Business

Tim Dalrymple re-elected president of the Moruya Business Chamber for third time

James Coleman5 October 2021
Tim Dalrymple

Tim Dalrymple at his business in Moruya. Photo: Moruya Business Chamber.

For the third time in a row, Moruya businessman Tim Dalrymple has been re-elected to serve as president of the Moruya Business Chamber.

Tim, who also operates Sportfirst and the Moruya Laundromat, says the chamber faces some big issues in the coming year with not only the lingering effects of the bushfires and COVID-19 lockdowns on local business, but also three major infrastructure projects coming to the area.

“We hope to see a good recovery when the lockdown ends, and hopefully strong trade over the Christmas period if tourists can return,” he says.

“And of course, there is the work involved in getting ready for the impact of the Moruya Bypass and working with the government to make sure we secure the best outcome possible for Moruya.”

Designed to bust congestion for motorists and freight operators travelling through the picturesque NSW South Coast, the Moruya bypass is tipped by the former Minister for Infrastructure, Transport and Regional Development Michael McCormack as creating a better and more reliable highway for all users, particularly during peak holiday periods.

Moruya bypass corridor

The preferred strategic corridor for the Moruya Bypass. Photo: Supplied.

Over several months last year, feedback was sought from the community on the location, design and potential social, economic and environmental impacts of the bypass.

Tim says the chamber agreed to take the approach of “route-agnostic” due to the politically-charged nature of the discussions and the fact they “don’t really have much influence over the final decision.”

He says their focus is to ensure Moruya remains an appealing destination for tourists despite the bypass.

“We still want people to come into town and support the local retail and hospitality businesses. That needs to be our focus. That, and housing.”

The airport and hospital are also set for welcome makeovers, but Tim says all of these developments will also exacerbate Moruya’s major housing shortage.

“One real issue is when these are being built, that’s going to mean a relatively large number of people moving to the area. They’re going to have to live somewhere in the Eurobodalla Shire.

Moruya bypass

The Moruya bypass aims to reduce congestion in the town. Photo: Karyn Starmer.

“We already have a huge housing shortage, not unlike a lot of regional areas at the moment. It’s impossible to find rentals in Moruya.”
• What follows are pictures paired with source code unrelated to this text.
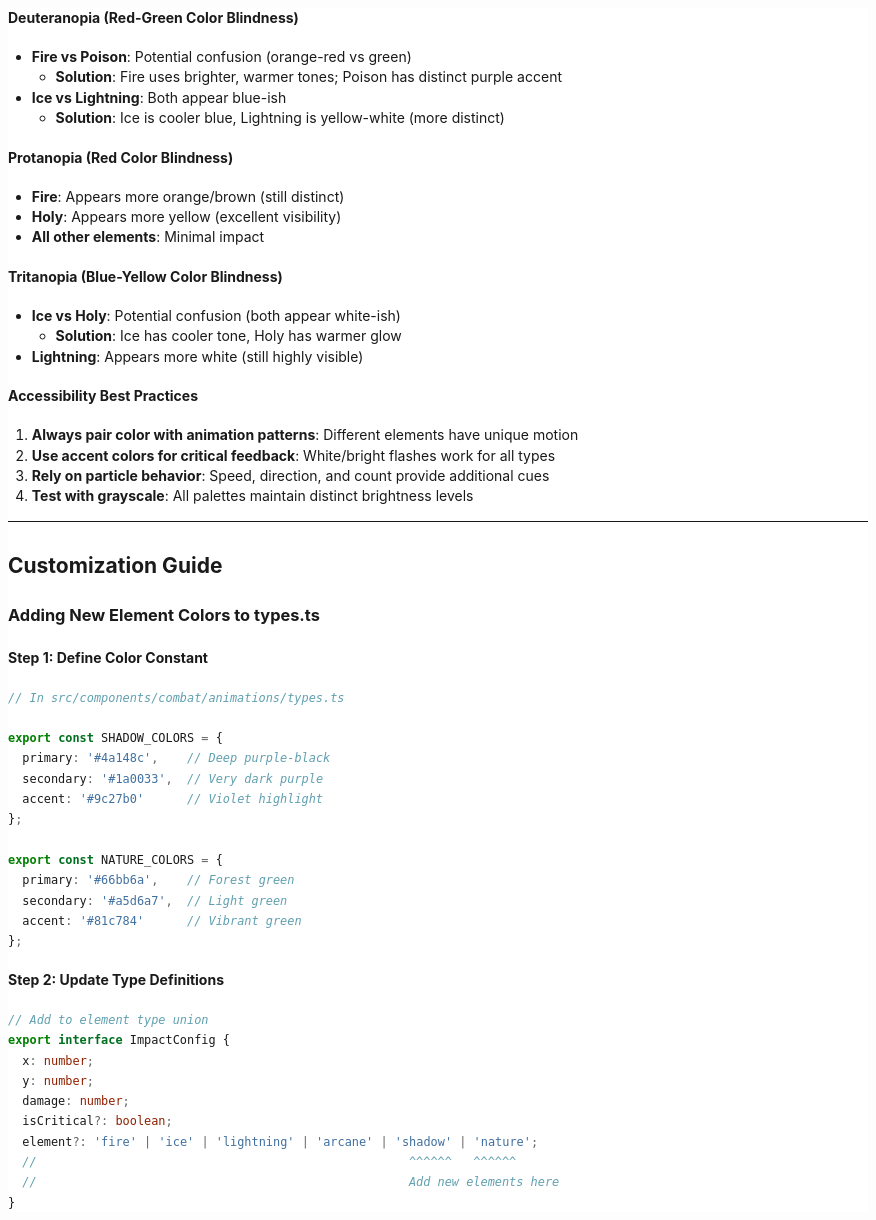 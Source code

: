 #### Deuteranopia (Red-Green Color Blindness)
- **Fire vs Poison**: Potential confusion (orange-red vs green)
  - **Solution**: Fire uses brighter, warmer tones; Poison has distinct purple accent
- **Ice vs Lightning**: Both appear blue-ish
  - **Solution**: Ice is cooler blue, Lightning is yellow-white (more distinct)

#### Protanopia (Red Color Blindness)
- **Fire**: Appears more orange/brown (still distinct)
- **Holy**: Appears more yellow (excellent visibility)
- **All other elements**: Minimal impact

#### Tritanopia (Blue-Yellow Color Blindness)
- **Ice vs Holy**: Potential confusion (both appear white-ish)
  - **Solution**: Ice has cooler tone, Holy has warmer glow
- **Lightning**: Appears more white (still highly visible)

#### Accessibility Best Practices
1. **Always pair color with animation patterns**: Different elements have unique motion
2. **Use accent colors for critical feedback**: White/bright flashes work for all types
3. **Rely on particle behavior**: Speed, direction, and count provide additional cues
4. **Test with grayscale**: All palettes maintain distinct brightness levels

---

## Customization Guide

### Adding New Element Colors to types.ts

#### Step 1: Define Color Constant
```typescript
// In src/components/combat/animations/types.ts

export const SHADOW_COLORS = {
  primary: '#4a148c',    // Deep purple-black
  secondary: '#1a0033',  // Very dark purple
  accent: '#9c27b0'      // Violet highlight
};

export const NATURE_COLORS = {
  primary: '#66bb6a',    // Forest green
  secondary: '#a5d6a7',  // Light green
  accent: '#81c784'      // Vibrant green
};
```

#### Step 2: Update Type Definitions
```typescript
// Add to element type union
export interface ImpactConfig {
  x: number;
  y: number;
  damage: number;
  isCritical?: boolean;
  element?: 'fire' | 'ice' | 'lightning' | 'arcane' | 'shadow' | 'nature';
  //                                                    ^^^^^^   ^^^^^^
  //                                                    Add new elements here
}
```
Last summer, Tim says the rental situation was so dire that the real estate agency next door to his shop had signs in the windows that read, ‘No rentals available’.

“In other words, don’t even bother coming in to ask. And they’re not the only ones.”

Tim says there are discussions taking place in the higher echelons of state and local government that aim to address the housing shortage, but “we don’t really know what’s going on in that regard.”

The chamber’s Annual General Meeting was held online this year due to COVID-19 restrictions.

Other office bearers elected at the meeting on 23 September were vice president Phil Herrick, secretary Jude Manahan, public officer Rohan Gleeson and committee members Jan Provis, Stuart Scobie, Deb Everson-White, Glenda Collins and John Murray.